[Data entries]
· · · · ·

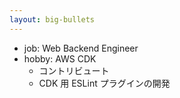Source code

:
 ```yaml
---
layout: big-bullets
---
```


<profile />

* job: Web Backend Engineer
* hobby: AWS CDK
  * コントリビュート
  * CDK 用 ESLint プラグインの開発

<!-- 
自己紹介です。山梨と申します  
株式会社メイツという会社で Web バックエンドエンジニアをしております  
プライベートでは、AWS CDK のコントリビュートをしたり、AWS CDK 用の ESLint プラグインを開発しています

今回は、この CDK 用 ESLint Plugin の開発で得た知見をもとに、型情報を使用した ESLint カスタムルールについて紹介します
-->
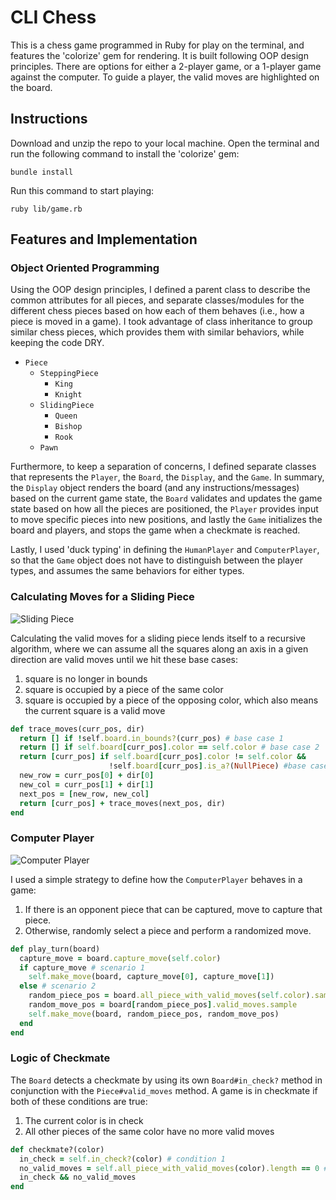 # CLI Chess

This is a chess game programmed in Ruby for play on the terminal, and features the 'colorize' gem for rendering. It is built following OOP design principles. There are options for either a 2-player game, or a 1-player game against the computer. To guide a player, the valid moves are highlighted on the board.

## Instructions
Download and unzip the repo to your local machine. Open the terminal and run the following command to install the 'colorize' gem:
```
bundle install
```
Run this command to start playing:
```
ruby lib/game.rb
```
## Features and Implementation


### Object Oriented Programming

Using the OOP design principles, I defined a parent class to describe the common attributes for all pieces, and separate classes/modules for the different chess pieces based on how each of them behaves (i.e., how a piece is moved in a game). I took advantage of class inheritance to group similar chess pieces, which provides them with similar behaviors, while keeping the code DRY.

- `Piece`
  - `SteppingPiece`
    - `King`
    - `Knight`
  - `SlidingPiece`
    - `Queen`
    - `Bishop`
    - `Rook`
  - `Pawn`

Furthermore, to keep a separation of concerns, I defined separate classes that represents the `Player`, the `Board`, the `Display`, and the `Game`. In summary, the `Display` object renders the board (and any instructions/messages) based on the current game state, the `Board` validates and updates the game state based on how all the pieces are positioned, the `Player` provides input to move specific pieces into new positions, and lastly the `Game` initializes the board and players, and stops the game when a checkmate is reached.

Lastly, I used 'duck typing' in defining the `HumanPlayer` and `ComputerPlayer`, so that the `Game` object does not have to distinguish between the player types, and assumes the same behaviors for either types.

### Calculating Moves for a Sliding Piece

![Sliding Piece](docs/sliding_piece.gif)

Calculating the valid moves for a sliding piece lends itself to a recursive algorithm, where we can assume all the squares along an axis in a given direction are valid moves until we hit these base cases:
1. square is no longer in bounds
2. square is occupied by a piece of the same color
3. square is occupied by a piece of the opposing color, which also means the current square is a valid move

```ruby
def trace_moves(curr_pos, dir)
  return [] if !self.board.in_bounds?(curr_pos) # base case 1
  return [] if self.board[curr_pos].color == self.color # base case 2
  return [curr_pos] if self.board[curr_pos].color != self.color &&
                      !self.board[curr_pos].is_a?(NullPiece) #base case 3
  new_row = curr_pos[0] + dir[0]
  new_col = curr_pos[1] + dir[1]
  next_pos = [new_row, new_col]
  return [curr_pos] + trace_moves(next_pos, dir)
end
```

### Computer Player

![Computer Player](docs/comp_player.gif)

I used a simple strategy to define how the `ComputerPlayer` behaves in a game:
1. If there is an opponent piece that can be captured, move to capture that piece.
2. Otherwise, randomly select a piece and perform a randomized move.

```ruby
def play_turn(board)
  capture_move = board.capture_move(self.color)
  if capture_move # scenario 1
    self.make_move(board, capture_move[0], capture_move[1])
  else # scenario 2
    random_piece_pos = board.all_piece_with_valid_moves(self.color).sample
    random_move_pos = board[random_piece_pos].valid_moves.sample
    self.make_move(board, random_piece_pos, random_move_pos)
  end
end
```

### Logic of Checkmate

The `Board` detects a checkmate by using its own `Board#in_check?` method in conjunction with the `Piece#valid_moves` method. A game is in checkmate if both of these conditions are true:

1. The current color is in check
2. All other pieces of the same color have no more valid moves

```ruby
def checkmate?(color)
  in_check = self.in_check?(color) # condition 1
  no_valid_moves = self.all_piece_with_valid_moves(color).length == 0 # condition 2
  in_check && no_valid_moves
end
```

· · · · ·

■ Prompt ■
Using the data above, establish how many lines include the word "docs"; the reply is that number only.

■ Answer space ■
2